Here we see the following 3 designs:

  • The original design with target effect size 10 and 80% power, with continuous lines. This needs 394 patients per arm, or 788 patients in total. The MDD is 7.
  • The design with target effect size 12 and 80% power, with dashed lines. This needs 274 patients per arm, or 548 patients in total. The MDD is 8.4.
  • The design with target effect size 10 and 90% power, with dotted lines. This needs 527 patients per arm, or 1054 patients in total.
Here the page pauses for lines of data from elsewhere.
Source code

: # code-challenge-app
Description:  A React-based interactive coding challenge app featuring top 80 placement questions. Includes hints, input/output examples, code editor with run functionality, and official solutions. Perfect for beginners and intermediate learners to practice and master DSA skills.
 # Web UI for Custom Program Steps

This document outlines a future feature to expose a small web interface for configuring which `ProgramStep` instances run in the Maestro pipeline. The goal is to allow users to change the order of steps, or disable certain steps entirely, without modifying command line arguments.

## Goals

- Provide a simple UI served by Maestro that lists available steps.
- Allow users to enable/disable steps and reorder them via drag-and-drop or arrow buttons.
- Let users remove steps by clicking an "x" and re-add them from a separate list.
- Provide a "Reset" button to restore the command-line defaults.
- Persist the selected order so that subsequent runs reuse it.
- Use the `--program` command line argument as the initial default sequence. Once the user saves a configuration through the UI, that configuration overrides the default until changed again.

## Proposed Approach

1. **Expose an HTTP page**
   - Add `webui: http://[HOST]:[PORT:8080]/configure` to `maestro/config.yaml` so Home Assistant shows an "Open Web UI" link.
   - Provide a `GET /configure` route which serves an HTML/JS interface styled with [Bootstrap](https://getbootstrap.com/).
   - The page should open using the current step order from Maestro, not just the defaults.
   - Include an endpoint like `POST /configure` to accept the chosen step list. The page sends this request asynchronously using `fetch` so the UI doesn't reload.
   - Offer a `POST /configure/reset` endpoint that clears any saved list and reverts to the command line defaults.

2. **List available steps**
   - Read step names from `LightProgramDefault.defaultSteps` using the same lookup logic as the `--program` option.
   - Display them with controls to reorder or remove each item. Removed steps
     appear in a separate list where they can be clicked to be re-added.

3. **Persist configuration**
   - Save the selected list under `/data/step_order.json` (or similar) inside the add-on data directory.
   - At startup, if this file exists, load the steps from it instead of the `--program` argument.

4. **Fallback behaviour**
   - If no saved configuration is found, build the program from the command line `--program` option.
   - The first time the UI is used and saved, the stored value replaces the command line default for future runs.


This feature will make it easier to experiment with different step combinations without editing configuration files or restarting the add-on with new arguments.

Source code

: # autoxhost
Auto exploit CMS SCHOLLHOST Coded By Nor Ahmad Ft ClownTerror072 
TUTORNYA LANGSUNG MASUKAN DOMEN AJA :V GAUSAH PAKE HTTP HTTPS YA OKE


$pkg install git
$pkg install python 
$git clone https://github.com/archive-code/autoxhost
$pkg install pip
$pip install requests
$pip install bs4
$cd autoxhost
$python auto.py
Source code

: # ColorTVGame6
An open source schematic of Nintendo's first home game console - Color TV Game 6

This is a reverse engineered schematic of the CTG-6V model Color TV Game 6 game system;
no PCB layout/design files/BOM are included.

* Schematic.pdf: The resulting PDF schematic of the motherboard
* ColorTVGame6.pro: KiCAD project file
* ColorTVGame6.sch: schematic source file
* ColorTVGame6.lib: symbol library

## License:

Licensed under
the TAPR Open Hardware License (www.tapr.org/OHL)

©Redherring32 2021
The MDD is 6.

Summary

I think it is easy to remember the following mental image of the power curve:

  • On the left is the null hypothesis value, here the power curve is fixed at the significance level \(\alpha\), here chosen at one-sided 2.5%.
  • On the right is the target effect size, here the power curve is fixed at the power level, typically 80% or 90%.
  • In the middle is the minimal detectable difference (MDD), here the power curve is at 50%. In other words, the MDD is the “EC50” of the power curve!